Hundreds of Australian medical trainees face delays due to online exams glitches

Doctor at using a computer
Some medical trainees will have to resit an online test after technical glitches left them unable to complete the initial exam. Photograph: Carly Earl/The Guardian

Technical glitches during exams have left hundreds of trainee medical specialists in the lurch and unable to move on to advanced training and specialisation.

On Monday, about 120 specialty medical trainees sitting an online written exam – which cost thousands of dollars to sit – were affected by technical failures that meant they could not complete what was, for many of them, their final exam. The Divisional Written Exam is only held once a year and sitting it is a requirement to enter specialty fields such as paediatrics, geriatrics, neurology and cardiology.

It is not the first issue the Royal Australian College of Physicians (RACP) has had with online exams, with a catastrophic technical error in 2018 forcing a whole cohort of trainee doctors to resit a crucial test.

Regarding the latest glitch, an RACP spokesperson said students were affected by logon delays or other IT issues for one of the two exams.

“No examination data has been lost,” the spokesperson said.

“We appreciate this is a very stressful situation for our trainees, and we are sorry that they have had this experience. We are reaching out to each of the affected trainees to understand the impact this had and how we can support them to resit the exam next month.”

Meanwhile, 200 psychiatry trainees could not complete a compulsory online examination, the Objective Structured Clinical Exam (OSCE), in November due to a technical failure that the Royal Australian and New Zealand College of Psychiatrists (RANZCP) said it was still investigating. Many of those students are still waiting to find out how to proceed.
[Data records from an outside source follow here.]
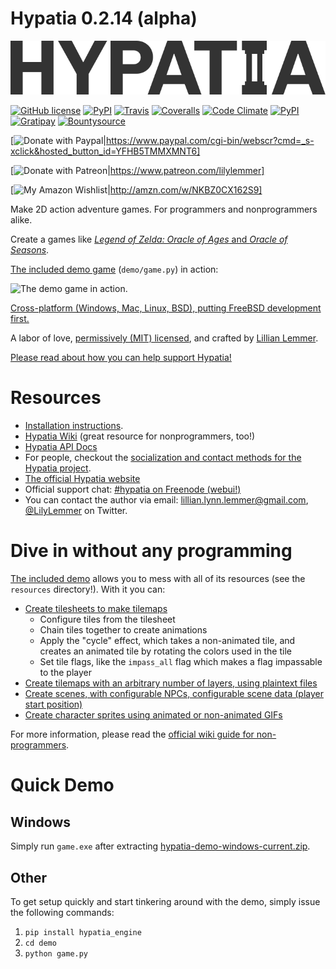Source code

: # Hypatia 0.2.14 (alpha)

![Hypatia 0.2](media/logos/logotype-blacktext-transparentbg.png)

[![GitHub license](https://img.shields.io/github/license/lillian-lemmer/hypatia.svg?style=flat-square)](https://raw.githubusercontent.com/lillian-lemmer/hypatia/master/LICENSE) [![PyPI](https://img.shields.io/pypi/v/hypatia_engine.svg?style=flat-square)](https://pypi.python.org/pypi/hypatia_engine/) [![Travis](https://img.shields.io/travis/lillian-lemmer/hypatia.svg?style=flat-square)](https://travis-ci.org/lillian-lemmer/hypatia) [![Coveralls](https://img.shields.io/coveralls/lillian-lemmer/hypatia.svg?style=flat-square)](https://coveralls.io/r/lillian-lemmer/hypatia) [![Code Climate](https://img.shields.io/codeclimate/github/lillian-lemmer/hypatia.svg?style=flat-square)](https://codeclimate.com/github/lillian-lemmer/hypatia) [![PyPI](https://img.shields.io/pypi/dm/hypatia_engine.svg?style=flat-square)](https://pypi.python.org/pypi/hypatia_engine/) [![Gratipay](https://img.shields.io/gratipay/lillian-lemmer.svg?style=flat-square)](https://gratipay.com/~lillian-lemmer/) [![Bountysource](https://img.shields.io/bountysource/team/hypatia/activity.svg?style=flat-square)](https://www.bountysource.com/teams/hypatia)

[![Donate with Paypal](https://img.shields.io/badge/paypal-donate-ff69b4.svg?style=flat-square)|https://www.paypal.com/cgi-bin/webscr?cmd=_s-xclick&hosted_button_id=YFHB5TMMXMNT6]

[![Donate with Patreon](https://img.shields.io/badge/patreon-donate%20monthly-ff69b4.svg?style=flat-square)|https://www.patreon.com/lilylemmer]

[![My Amazon Wishlist](https://img.shields.io/badge/amazon--wishlist-buy%20me%20these-ff69b4.svg?style=flat-square)|http://amzn.com/w/NKBZ0CX162S9]

Make 2D action adventure games. For programmers and nonprogrammers alike.

Create a games like [_Legend of Zelda: Oracle of Ages_ and _Oracle of Seasons_](http://en.wikipedia.org/wiki/The_Legend_of_Zelda:_Oracle_of_Seasons_and_Oracle_of_Ages).

[The included demo game](#quick-demo) (`demo/game.py`) in action:

![The demo game in action.](http://lillian-lemmer.github.io/hypatia/media/recordings/2015-06-28-develop-640x480.gif)

[Cross-platform (Windows, Mac, Linux, BSD), putting FreeBSD development first.](https://github.com/lillian-lemmer/hypatia/wiki/Platform-Support)

A labor of love, [permissively (MIT) licensed](license.txt), and crafted by [Lillian Lemmer](http://github.com/lillian-lemmer/hypatia/wiki/About-the-Creator).

[Please read about how you can help support Hypatia!](https://github.com/lillian-lemmer/hypatia/wiki/Support-the-Project)

# Resources

  * [Installation instructions](https://github.com/lillian-lemmer/hypatia/wiki/Installation-Instructions).
  * [Hypatia Wiki](https://github.com/lillian-lemmer/hypatia/wiki/) (great resource for nonprogrammers, too!)
  * [Hypatia API Docs](https://lillian-lemmer.github.io/hypatia/api)
  * For people, checkout the [socialization and contact methods for the Hypatia project](https://github.com/lillian-lemmer/hypatia/wiki/Profiles).
  * [The official Hypatia website](http://lillian-lemmer.github.io/hypatia/)
  * Official support chat: [#hypatia on Freenode (webui!)](http://webchat.freenode.net/?channels=hypatia)
  * You can contact the author via email: lillian.lynn.lemmer@gmail.com, [@LilyLemmer](https:/twitter.com/LilyLemmer) on Twitter.

# Dive in without any programming

[The included demo](#quick-demo) allows you to mess with all of its resources (see the `resources` directory!). With it you can:

  * [Create tilesheets to make tilemaps](https://github.com/lillian-lemmer/hypatia/wiki/Tilesheets)
    * Configure tiles from the tilesheet
    * Chain tiles together to create animations
    * Apply the "cycle" effect, which takes a non-animated tile, and creates an animated tile by rotating the colors used in the tile
    * Set tile flags, like the `impass_all` flag which makes a flag impassable to the player
  * [Create tilemaps with an arbitrary number of layers, using plaintext files](https://github.com/lillian-lemmer/hypatia/wiki/tilemap.txt)
  * [Create scenes, with configurable NPCs, configurable scene data (player start position)](https://github.com/lillian-lemmer/hypatia/wiki/Nonprogrammer-Guide#editing-scene-data)
  * [Create character sprites using animated or non-animated GIFs](https://github.com/lillian-lemmer/hypatia/wiki/Walkabout-Sprites)

For more information, please read the [official wiki guide for non-programmers](https://github.com/lillian-lemmer/hypatia/wiki/Nonprogrammer-Guide).

# Quick Demo

## Windows

Simply run `game.exe` after extracting [hypatia-demo-windows-current.zip](https://lillian-lemmer.github.io/hypatia/releases/hypatia-demo-windows-current.zip).

## Other

To get setup quickly and start tinkering around with the demo, simply issue the following commands:

  1. `pip install hypatia_engine`
  2. `cd demo`
  3. `python game.py`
One final-year psychiatry registrar told Guardian Australia: “This was against a background of two years of bungled examination processes which has left a bottleneck of doctors unable to gain their final qualifications to practise as psychiatrists.

“Some trainees reported having attempted to sit this final examination up to five times over the [last] two years, but could not do so as the RANZCP cancelled or significantly downscaled the number of examination spots available on each occasion.”

The RANZCP president-elect, Dr Elizabeth Moore, said Covid had disrupted the psychiatry exams over the past two years, but the November exam had been affected by a technical issue still under investigation in which the online platform failed.

The exam was a clinical examination broken into parts known as “stations”, with breaks between each. Trainees can complete this exam at any point from several months into their traineeship, but many opt to do it towards the end of their training as their final exam.

The trainees affected by the technical glitch were able to complete their first stations in the morning, but were unable to log on and complete the afternoon component.

However, Moore said the RANZCP had developed an alternative assessment pathway to help many of those students affected, in consultation with trainees. If they were assessed as having passed the two stations they had completed in the morning, they were given a pass for the whole exam.

Those who failed the stations had their portfolio of work reviewed by assessors to look at the trend in their work over time and to see if they had reached the standards required for passing the exam. “If educationists were satisfied the data was there to support their competency, then they were also passed on the exam,” Moore said.

The remaining students are being reviewed on a case-by-case basis, Moore said, a process which is still under way.

A separate technical error led to some students receiving a message late in 2021 that they had passed the November exam when they in fact had not. “All we can do is apologise for that,” Moore said.

Moore rejected that the cancellations and technical failures were contributing to shortages of psychiatry specialists, slowing the entry of new staff into an already overwhelmed mental health system.

If anything, the alternative assessment arrangements RANZCP had implemented as a result of the glitch was ensuring trainees were advancing, she said. However, the whole examination system is under review, she added, including how to make exams less stressful and onerous on trainees.